- _WORK INSTRUCTIONS_:
Pull out every line with the word "Connection" from the entries below.

(Rendered images with source text)
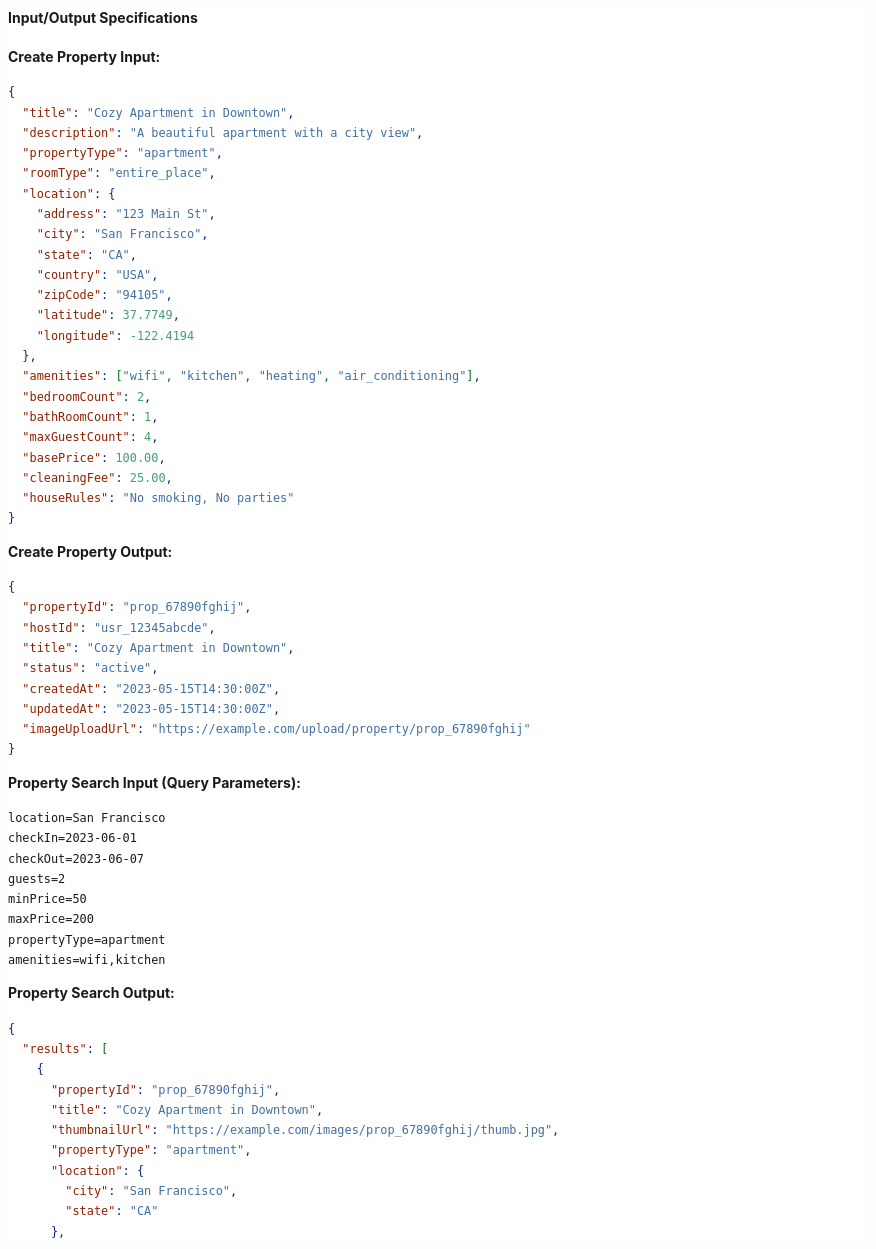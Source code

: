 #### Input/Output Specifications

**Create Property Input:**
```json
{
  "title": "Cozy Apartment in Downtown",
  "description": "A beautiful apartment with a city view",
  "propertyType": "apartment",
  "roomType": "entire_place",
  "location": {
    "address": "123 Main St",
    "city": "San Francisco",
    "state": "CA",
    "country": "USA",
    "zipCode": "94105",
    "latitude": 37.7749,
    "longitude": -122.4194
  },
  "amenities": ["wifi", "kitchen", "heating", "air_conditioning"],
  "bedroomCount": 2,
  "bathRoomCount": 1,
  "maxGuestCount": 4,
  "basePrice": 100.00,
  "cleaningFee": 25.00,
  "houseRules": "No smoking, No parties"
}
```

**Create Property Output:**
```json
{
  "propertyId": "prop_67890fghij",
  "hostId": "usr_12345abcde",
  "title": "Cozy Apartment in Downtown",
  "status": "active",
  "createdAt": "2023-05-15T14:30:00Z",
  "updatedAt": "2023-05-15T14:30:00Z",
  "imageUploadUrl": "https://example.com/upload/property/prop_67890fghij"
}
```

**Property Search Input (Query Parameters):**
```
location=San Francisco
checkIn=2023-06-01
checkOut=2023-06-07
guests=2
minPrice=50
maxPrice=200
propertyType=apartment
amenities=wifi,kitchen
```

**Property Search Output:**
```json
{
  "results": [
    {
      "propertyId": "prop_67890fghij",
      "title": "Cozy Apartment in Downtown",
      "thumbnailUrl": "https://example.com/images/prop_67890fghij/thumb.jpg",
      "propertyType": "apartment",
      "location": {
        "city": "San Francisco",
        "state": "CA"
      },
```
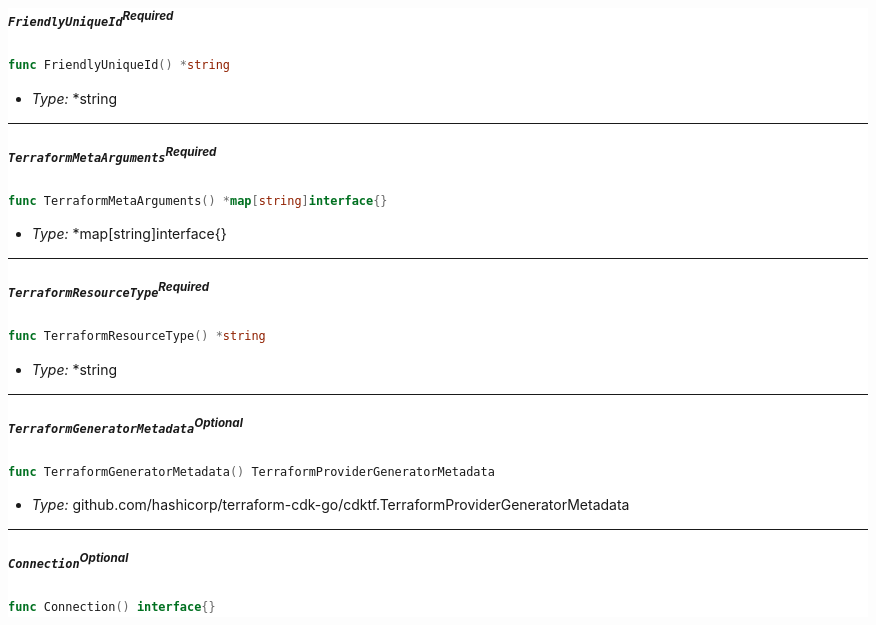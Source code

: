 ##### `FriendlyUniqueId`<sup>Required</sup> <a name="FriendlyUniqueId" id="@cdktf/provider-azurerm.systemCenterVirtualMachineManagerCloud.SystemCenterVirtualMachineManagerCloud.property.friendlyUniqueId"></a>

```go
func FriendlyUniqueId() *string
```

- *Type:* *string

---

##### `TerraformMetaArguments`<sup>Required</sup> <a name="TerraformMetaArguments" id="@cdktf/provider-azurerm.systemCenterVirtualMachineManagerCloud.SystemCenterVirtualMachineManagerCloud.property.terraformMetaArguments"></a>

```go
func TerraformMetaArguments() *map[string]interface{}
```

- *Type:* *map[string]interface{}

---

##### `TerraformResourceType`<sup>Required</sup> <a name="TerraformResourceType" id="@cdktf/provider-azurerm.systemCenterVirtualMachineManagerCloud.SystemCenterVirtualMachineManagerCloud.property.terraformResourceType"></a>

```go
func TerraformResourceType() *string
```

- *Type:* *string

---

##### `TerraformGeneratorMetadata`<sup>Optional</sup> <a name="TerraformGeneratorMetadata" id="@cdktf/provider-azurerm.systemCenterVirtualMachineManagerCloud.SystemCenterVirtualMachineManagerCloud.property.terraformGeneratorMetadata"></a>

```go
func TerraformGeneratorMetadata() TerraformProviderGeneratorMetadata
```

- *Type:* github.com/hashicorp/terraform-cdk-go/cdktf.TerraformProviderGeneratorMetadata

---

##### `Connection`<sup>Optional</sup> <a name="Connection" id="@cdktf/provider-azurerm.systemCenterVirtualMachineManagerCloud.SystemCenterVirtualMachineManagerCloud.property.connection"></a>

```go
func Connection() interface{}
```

- _RESULT OF THE EXERCISE_:
##### `Connection`<sup>Optional</sup> <a name="Connection" id="@cdktf/provider-azurerm.systemCenterVirtualMachineManagerCloud.SystemCenterVirtualMachineManagerCloud.property.connection"></a>
func Connection() interface{}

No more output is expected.